• WHAT IS BEING ASKED: Set down, please, exactly the lines below that run from the line with "plastic strain as" to the line with "The following headers", both lines included.

Rendered images with source text:

□ □ □

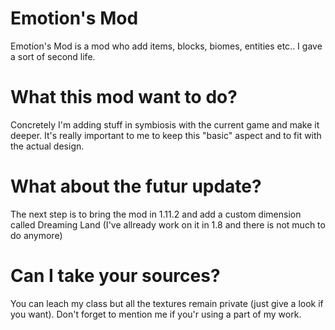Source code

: # Emotion's Mod
Emotion's Mod is a mod who add items, blocks, biomes, entities etc.. I gave a sort of second life. 

# What this mod want to do?
Concretely I'm adding stuff in symbiosis with the current game and make it deeper. It's really important to me to keep this "basic" aspect and to fit with the actual design.

# What about the futur update?
The next step is to bring the mod in 1.11.2 and add a custom dimension called Dreaming Land (I've allready work on it in 1.8 and there is not much to do anymore)

# Can I take your sources?
You can leach my class but all the textures remain private (just give a look if you want). Don't forget to mention me if you'r using a part of my work.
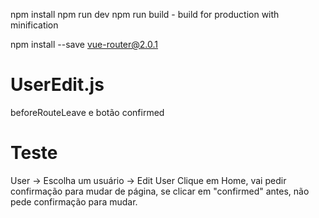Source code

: npm install
npm run dev
npm run build - build for production with minification

npm install --save vue-router@2.0.1



# UserEdit.js
beforeRouteLeave e botão confirmed

# Teste
User -> Escolha um usuário -> Edit User
Clique em Home, vai pedir confirmação para mudar de página, se clicar em "confirmed" antes, não pede confirmação para mudar.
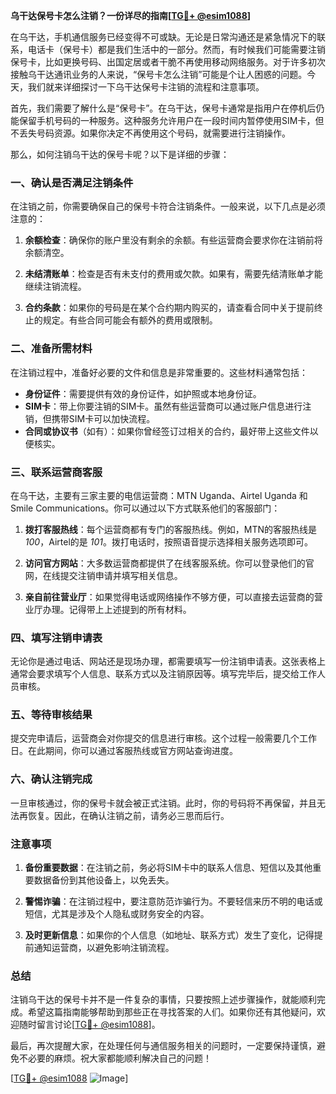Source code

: **乌干达保号卡怎么注销？一份详尽的指南[[TG💪+ @esim1088](https://t.me/s/esim1088)]**

在乌干达，手机通信服务已经变得不可或缺。无论是日常沟通还是紧急情况下的联系，电话卡（保号卡）都是我们生活中的一部分。然而，有时候我们可能需要注销保号卡，比如更换号码、出国定居或者干脆不再使用移动网络服务。对于许多初次接触乌干达通讯业务的人来说，“保号卡怎么注销”可能是个让人困惑的问题。今天，我们就来详细探讨一下乌干达保号卡注销的流程和注意事项。

首先，我们需要了解什么是“保号卡”。在乌干达，保号卡通常是指用户在停机后仍能保留手机号码的一种服务。这种服务允许用户在一段时间内暂停使用SIM卡，但不丢失号码资源。如果你决定不再使用这个号码，就需要进行注销操作。

那么，如何注销乌干达的保号卡呢？以下是详细的步骤：

### 一、确认是否满足注销条件

在注销之前，你需要确保自己的保号卡符合注销条件。一般来说，以下几点是必须注意的：

1. **余额检查**：确保你的账户里没有剩余的余额。有些运营商会要求你在注销前将余额清空。
   
2. **未结清账单**：检查是否有未支付的费用或欠款。如果有，需要先结清账单才能继续注销流程。

3. **合约条款**：如果你的号码是在某个合约期内购买的，请查看合同中关于提前终止的规定。有些合同可能会有额外的费用或限制。

### 二、准备所需材料

在注销过程中，准备好必要的文件和信息是非常重要的。这些材料通常包括：

- **身份证件**：需要提供有效的身份证件，如护照或本地身份证。
- **SIM卡**：带上你要注销的SIM卡。虽然有些运营商可以通过账户信息进行注销，但携带SIM卡可以加快流程。
- **合同或协议书**（如有）：如果你曾经签订过相关的合约，最好带上这些文件以便核实。

### 三、联系运营商客服

在乌干达，主要有三家主要的电信运营商：MTN Uganda、Airtel Uganda 和 Smile Communications。你可以通过以下方式联系他们的客服部门：

1. **拨打客服热线**：每个运营商都有专门的客服热线。例如，MTN的客服热线是 *100*，Airtel的是 *101*。拨打电话时，按照语音提示选择相关服务选项即可。

2. **访问官方网站**：大多数运营商都提供了在线客服系统。你可以登录他们的官网，在线提交注销申请并填写相关信息。

3. **亲自前往营业厅**：如果觉得电话或网络操作不够方便，可以直接去运营商的营业厅办理。记得带上上述提到的所有材料。

### 四、填写注销申请表

无论你是通过电话、网站还是现场办理，都需要填写一份注销申请表。这张表格上通常会要求填写个人信息、联系方式以及注销原因等。填写完毕后，提交给工作人员审核。

### 五、等待审核结果

提交完申请后，运营商会对你提交的信息进行审核。这个过程一般需要几个工作日。在此期间，你可以通过客服热线或官方网站查询进度。

### 六、确认注销完成

一旦审核通过，你的保号卡就会被正式注销。此时，你的号码将不再保留，并且无法再恢复。因此，在确认注销之前，请务必三思而后行。

### 注意事项

1. **备份重要数据**：在注销之前，务必将SIM卡中的联系人信息、短信以及其他重要数据备份到其他设备上，以免丢失。

2. **警惕诈骗**：在注销过程中，要注意防范诈骗行为。不要轻信来历不明的电话或短信，尤其是涉及个人隐私或财务安全的内容。

3. **及时更新信息**：如果你的个人信息（如地址、联系方式）发生了变化，记得提前通知运营商，以避免影响注销流程。

### 总结

注销乌干达的保号卡并不是一件复杂的事情，只要按照上述步骤操作，就能顺利完成。希望这篇指南能够帮助到那些正在寻找答案的人们。如果你还有其他疑问，欢迎随时留言讨论[[TG💪+ @esim1088](https://t.me/s/esim1088)]。

最后，再次提醒大家，在处理任何与通信服务相关的问题时，一定要保持谨慎，避免不必要的麻烦。祝大家都能顺利解决自己的问题！

[[TG💪+ @esim1088](https://t.me/s/esim1088) ![Image](https://i.postimg.cc/4NQfJmqS/Snipaste-2025-05-13-00-14-12.png)]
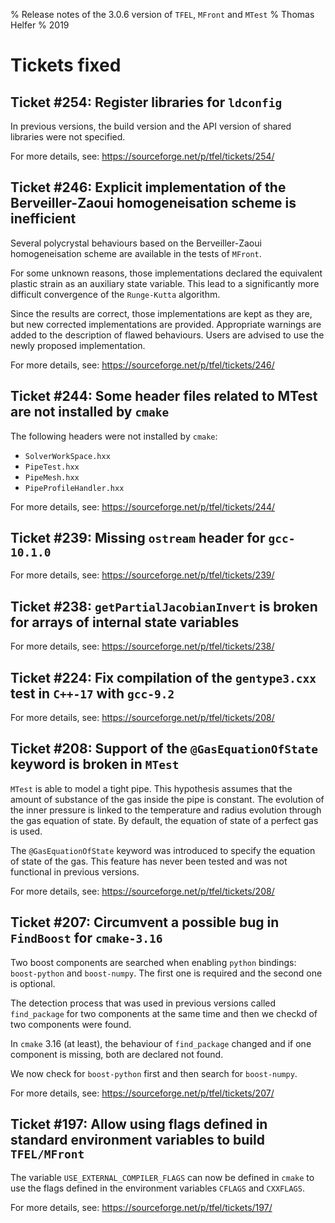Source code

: % Release notes of the 3.0.6 version of `TFEL`, `MFront` and `MTest`
% Thomas Helfer
% 2019

# Tickets fixed

## Ticket #254: Register libraries for `ldconfig`

In previous versions, the build version and the API version of shared
libraries were not specified.

For more details, see: <https://sourceforge.net/p/tfel/tickets/254/>

## Ticket #246: Explicit implementation of the Berveiller-Zaoui homogeneisation scheme is inefficient

Several polycrystal behaviours based on the Berveiller-Zaoui
homogeneisation scheme are available in the tests of `MFront`.

For some unknown reasons, those implementations declared the equivalent
plastic strain as an auxiliary state variable. This lead to a
significantly more difficult convergence of the `Runge-Kutta` algorithm.

Since the results are correct, those implementations are kept as they
are, but new corrected implementations are provided. Appropriate
warnings are added to the description of flawed behaviours. Users are
advised to use the newly proposed implementation.

For more details, see: <https://sourceforge.net/p/tfel/tickets/246/>

## Ticket #244: Some header files related to MTest are not installed by `cmake`

The following headers were not installed by `cmake`:

- `SolverWorkSpace.hxx`
- `PipeTest.hxx`
- `PipeMesh.hxx`
- `PipeProfileHandler.hxx`

For more details, see: <https://sourceforge.net/p/tfel/tickets/244/>

## Ticket #239: Missing `ostream` header for `gcc-10.1.0`

For more details, see: <https://sourceforge.net/p/tfel/tickets/239/>

## Ticket #238: `getPartialJacobianInvert` is broken for arrays of internal state variables

For more details, see: <https://sourceforge.net/p/tfel/tickets/238/>

## Ticket #224: Fix compilation of the `gentype3.cxx` test in `C++-17` with `gcc-9.2`

For more details, see: <https://sourceforge.net/p/tfel/tickets/208/>

## Ticket #208: Support of the `@GasEquationOfState` keyword is broken in `MTest`

`MTest` is able to model a tight pipe. This hypothesis assumes that the
amount of substance of the gas inside the pipe is constant. The
evolution of the inner pressure is linked to the temperature and radius
evolution through the gas equation of state. By default, the equation of
state of a perfect gas is used.

The `@GasEquationOfState` keyword was introduced to specify the equation
of state of the gas. This feature has never been tested and was not
functional in previous versions.

For more details, see: <https://sourceforge.net/p/tfel/tickets/208/>

## Ticket #207: Circumvent a possible bug in `FindBoost` for `cmake-3.16`

Two boost components are searched when enabling `python` bindings:
`boost-python` and `boost-numpy`. The first one is required and the
second one is optional.

The detection process that was used in previous versions called
`find_package` for two components at the same time and then we checkd of
two components were found.

In `cmake` 3.16 (at least), the behaviour of `find_package` changed and
if one component is missing, both are declared not found.

We now check for `boost-python` first and then search for `boost-numpy`.

For more details, see: <https://sourceforge.net/p/tfel/tickets/207/>

## Ticket #197: Allow using flags defined in standard environment variables to build `TFEL/MFront`

The variable `USE_EXTERNAL_COMPILER_FLAGS` can now be defined in `cmake`
to use the flags defined in the environment variables `CFLAGS` and
`CXXFLAGS`.

For more details, see: <https://sourceforge.net/p/tfel/tickets/197/>

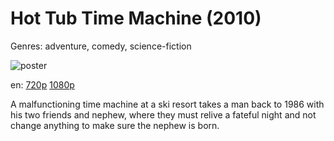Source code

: # Hot Tub Time Machine (2010)

Genres: adventure, comedy, science-fiction

![poster](http://image.tmdb.org/t/p/w500/zERxFAXiQdPAfsumIIcBFH8fOVt.jpg)

en:
  [720p](magnet:?xt=urn:btih:5D404A58FBC2C65FF18E9D37AB60B5F28EC0B4B3&tr=udp://glotorrents.pw:6969/announce&tr=udp://tracker.opentrackr.org:1337/announce&tr=udp://torrent.gresille.org:80/announce&tr=udp://tracker.openbittorrent.com:80&tr=udp://tracker.coppersurfer.tk:6969&tr=udp://tracker.leechers-paradise.org:6969&tr=udp://p4p.arenabg.ch:1337&tr=udp://tracker.internetwarriors.net:1337)
  [1080p](magnet:?xt=urn:btih:104830EAF7089D06387B27A18D22761D09C5C040&tr=udp://glotorrents.pw:6969/announce&tr=udp://tracker.opentrackr.org:1337/announce&tr=udp://torrent.gresille.org:80/announce&tr=udp://tracker.openbittorrent.com:80&tr=udp://tracker.coppersurfer.tk:6969&tr=udp://tracker.leechers-paradise.org:6969&tr=udp://p4p.arenabg.ch:1337&tr=udp://tracker.internetwarriors.net:1337)
  


A malfunctioning time machine at a ski resort takes a man back to 1986 with his two friends and nephew, where they must relive a fateful night and not change anything to make sure the nephew is born.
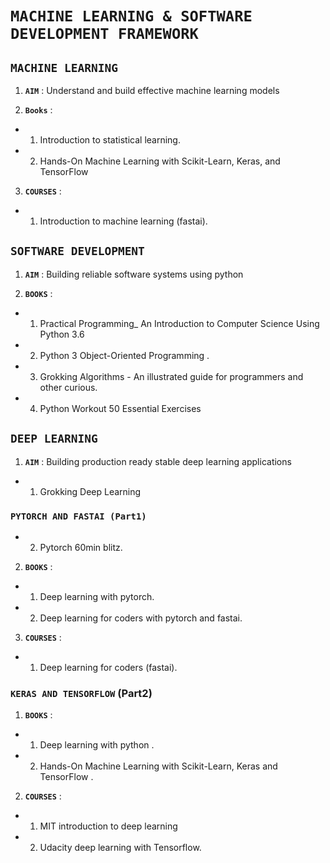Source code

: # **`MACHINE LEARNING & SOFTWARE DEVELOPMENT FRAMEWORK `**

## **`MACHINE LEARNING`**

1. **`AIM`** :  Understand and build effective machine learning models 

2. **`Books`** :

- 1. Introduction to statistical learning.

- 2. Hands-On Machine Learning with Scikit-Learn, Keras, and TensorFlow

3. **`COURSES`** : 
    
- 1. Introduction to machine learning (fastai).

## **`SOFTWARE DEVELOPMENT `**

1. **`AIM`** : Building reliable software systems using python 

2. **`BOOKS`** :

- 1. Practical Programming_ An Introduction to Computer Science Using Python 3.6 

- 2. Python 3 Object-Oriented Programming .

- 3. Grokking Algorithms - An illustrated guide for programmers and other curious.
       
- 4. Python Workout 50 Essential Exercises 

## **`DEEP LEARNING `**

1. **`AIM`** : Building production ready stable deep learning applications

- 1. Grokking Deep Learning 

### **`PYTORCH AND FASTAI (Part1)`**

- 2. Pytorch 60min blitz.

2. **`BOOKS`** :

- 1. Deep learning with pytorch.
  
- 2. Deep learning for coders with pytorch and fastai.

3. **`COURSES`** : 

- 1. Deep learning for coders (fastai).

###	**`KERAS AND TENSORFLOW`** (Part2)

1. **`BOOKS`** :

- 1. Deep learning with python .

- 2. Hands-On Machine Learning with Scikit-Learn, Keras  and TensorFlow . 
    
2. **`COURSES`** :  
- 1. MIT introduction to deep learning
- 2. Udacity deep learning with Tensorflow.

□ □ □

• TASK ANSWER:
plastic strain as an auxiliary state variable. This lead to a
significantly more difficult convergence of the `Runge-Kutta` algorithm.

Since the results are correct, those implementations are kept as they
are, but new corrected implementations are provided. Appropriate
warnings are added to the description of flawed behaviours. Users are
advised to use the newly proposed implementation.

For more details, see: <https://sourceforge.net/p/tfel/tickets/246/>

## Ticket #244: Some header files related to MTest are not installed by `cmake`

The following headers were not installed by `cmake`:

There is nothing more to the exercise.